Task directions: A single number is required: the count of lines in the following entries that include the word "mathsf".

+===+

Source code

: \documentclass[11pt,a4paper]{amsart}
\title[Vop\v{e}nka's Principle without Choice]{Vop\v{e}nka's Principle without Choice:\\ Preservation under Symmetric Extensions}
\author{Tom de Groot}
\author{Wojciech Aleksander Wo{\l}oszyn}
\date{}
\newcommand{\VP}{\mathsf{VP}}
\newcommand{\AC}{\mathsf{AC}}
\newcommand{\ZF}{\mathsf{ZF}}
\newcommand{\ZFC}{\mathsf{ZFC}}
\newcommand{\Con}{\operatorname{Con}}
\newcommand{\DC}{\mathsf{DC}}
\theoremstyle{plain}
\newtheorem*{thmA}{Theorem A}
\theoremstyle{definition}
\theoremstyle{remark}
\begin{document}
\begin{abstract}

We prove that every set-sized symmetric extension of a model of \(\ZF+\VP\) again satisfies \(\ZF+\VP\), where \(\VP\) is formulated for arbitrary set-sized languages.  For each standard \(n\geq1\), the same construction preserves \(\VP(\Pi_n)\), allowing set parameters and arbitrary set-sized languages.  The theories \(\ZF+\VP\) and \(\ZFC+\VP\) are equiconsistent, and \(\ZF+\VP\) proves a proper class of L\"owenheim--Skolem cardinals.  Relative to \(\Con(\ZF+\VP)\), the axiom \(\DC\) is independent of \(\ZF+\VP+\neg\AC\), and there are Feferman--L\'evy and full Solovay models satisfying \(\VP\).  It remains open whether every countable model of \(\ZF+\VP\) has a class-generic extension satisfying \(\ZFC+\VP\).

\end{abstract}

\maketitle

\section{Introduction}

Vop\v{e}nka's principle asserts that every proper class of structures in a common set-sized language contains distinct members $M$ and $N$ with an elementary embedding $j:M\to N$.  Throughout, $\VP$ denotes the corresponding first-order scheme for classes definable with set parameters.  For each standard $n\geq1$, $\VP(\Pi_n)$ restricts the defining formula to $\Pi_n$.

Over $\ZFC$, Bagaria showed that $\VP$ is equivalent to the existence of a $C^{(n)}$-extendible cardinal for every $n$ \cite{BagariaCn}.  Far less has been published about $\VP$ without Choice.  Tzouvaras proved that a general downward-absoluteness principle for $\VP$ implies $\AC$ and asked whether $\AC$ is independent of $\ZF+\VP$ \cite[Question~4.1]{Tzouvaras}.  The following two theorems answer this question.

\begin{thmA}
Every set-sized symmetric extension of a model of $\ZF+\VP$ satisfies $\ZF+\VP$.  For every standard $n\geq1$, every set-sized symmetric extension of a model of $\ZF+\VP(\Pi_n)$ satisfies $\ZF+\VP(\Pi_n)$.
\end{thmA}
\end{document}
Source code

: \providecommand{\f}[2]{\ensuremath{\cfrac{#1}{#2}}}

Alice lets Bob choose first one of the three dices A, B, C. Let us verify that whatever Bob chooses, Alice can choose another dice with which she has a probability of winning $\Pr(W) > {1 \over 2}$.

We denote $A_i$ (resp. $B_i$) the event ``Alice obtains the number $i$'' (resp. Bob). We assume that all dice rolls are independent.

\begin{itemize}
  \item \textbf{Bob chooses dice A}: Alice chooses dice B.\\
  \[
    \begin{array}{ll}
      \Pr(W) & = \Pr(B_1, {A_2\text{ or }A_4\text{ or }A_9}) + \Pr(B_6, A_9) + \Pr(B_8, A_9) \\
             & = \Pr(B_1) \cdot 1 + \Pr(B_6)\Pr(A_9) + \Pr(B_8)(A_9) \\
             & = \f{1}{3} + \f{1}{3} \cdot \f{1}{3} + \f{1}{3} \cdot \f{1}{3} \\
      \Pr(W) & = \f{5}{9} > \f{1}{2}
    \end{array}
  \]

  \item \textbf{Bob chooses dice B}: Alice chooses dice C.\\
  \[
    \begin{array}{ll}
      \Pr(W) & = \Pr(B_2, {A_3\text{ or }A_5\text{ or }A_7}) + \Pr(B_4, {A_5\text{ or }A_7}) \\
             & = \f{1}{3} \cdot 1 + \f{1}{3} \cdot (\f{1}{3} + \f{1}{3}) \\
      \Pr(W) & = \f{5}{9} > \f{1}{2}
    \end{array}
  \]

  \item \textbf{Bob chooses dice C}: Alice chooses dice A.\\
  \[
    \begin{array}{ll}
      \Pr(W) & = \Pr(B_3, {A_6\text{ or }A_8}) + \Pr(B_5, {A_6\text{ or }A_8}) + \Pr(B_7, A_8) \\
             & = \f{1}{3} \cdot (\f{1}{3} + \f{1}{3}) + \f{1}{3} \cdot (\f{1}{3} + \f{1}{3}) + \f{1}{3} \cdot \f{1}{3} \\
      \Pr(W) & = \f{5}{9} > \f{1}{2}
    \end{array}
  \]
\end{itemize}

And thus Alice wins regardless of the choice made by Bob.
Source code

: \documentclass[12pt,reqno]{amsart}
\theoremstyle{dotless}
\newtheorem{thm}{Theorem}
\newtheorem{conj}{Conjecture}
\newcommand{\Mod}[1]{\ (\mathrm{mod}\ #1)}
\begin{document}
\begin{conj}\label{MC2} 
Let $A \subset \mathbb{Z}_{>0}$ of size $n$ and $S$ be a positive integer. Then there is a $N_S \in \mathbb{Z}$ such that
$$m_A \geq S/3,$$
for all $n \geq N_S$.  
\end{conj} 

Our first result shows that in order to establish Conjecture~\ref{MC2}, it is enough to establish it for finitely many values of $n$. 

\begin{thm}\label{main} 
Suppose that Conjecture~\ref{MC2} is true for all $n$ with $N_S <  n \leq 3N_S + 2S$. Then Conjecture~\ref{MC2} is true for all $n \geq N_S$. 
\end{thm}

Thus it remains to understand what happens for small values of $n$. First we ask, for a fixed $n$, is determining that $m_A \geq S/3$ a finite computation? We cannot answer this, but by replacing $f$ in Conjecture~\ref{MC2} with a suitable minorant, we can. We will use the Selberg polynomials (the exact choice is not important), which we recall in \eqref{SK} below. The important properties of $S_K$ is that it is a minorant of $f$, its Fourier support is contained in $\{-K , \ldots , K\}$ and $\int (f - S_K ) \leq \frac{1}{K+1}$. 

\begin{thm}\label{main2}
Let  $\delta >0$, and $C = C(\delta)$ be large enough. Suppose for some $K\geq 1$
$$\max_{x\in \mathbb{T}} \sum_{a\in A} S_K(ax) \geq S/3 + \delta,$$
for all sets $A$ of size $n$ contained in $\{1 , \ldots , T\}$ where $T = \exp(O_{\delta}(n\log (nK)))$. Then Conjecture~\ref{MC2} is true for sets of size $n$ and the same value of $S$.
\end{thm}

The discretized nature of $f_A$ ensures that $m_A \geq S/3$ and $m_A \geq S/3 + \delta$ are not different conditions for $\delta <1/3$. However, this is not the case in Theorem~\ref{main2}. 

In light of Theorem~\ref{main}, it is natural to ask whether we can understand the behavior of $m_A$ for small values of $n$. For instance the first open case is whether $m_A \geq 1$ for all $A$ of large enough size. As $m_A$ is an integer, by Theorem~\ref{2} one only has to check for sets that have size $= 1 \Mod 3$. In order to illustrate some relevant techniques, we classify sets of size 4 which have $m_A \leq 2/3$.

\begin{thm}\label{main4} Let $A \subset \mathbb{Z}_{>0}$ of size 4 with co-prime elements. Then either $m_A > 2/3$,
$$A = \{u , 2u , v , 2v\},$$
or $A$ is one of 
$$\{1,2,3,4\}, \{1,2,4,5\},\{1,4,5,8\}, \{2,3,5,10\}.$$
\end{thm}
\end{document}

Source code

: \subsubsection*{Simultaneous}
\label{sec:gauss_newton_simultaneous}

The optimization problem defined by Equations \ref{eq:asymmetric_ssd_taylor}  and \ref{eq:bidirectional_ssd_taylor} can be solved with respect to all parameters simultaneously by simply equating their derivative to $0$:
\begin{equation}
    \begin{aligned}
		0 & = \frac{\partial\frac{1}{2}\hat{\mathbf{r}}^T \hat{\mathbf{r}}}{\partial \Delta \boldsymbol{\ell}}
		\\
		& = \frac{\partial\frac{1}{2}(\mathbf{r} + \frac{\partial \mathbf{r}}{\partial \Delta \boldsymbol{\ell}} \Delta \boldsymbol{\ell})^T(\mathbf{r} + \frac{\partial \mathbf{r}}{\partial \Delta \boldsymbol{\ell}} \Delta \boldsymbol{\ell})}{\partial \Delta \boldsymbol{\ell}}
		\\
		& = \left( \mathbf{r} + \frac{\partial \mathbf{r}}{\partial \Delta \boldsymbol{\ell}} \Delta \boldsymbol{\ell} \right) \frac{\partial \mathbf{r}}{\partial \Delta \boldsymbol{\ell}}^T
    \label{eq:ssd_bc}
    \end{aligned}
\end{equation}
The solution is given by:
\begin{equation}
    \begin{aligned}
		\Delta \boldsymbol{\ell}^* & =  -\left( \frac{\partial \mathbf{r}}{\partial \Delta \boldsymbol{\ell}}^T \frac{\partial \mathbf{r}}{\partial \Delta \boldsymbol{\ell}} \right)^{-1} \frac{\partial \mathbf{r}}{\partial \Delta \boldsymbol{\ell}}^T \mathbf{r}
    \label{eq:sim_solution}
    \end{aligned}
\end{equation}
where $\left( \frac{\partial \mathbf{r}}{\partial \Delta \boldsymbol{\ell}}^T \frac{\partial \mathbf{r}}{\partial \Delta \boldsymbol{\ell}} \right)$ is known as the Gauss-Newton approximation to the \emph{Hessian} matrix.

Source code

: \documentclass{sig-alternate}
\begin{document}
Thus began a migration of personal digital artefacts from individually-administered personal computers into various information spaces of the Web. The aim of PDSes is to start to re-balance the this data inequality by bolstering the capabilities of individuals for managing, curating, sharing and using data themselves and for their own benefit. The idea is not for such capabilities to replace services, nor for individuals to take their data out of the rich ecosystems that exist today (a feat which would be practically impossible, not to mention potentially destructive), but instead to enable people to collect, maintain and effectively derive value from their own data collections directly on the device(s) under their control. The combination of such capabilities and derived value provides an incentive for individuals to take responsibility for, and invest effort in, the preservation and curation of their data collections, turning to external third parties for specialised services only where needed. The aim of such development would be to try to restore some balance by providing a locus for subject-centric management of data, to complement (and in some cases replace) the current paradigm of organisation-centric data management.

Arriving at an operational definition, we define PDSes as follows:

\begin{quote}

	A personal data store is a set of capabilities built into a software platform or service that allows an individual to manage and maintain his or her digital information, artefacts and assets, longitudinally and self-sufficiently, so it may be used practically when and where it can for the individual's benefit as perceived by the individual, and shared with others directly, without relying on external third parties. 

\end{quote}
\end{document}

+===+

Solution: 5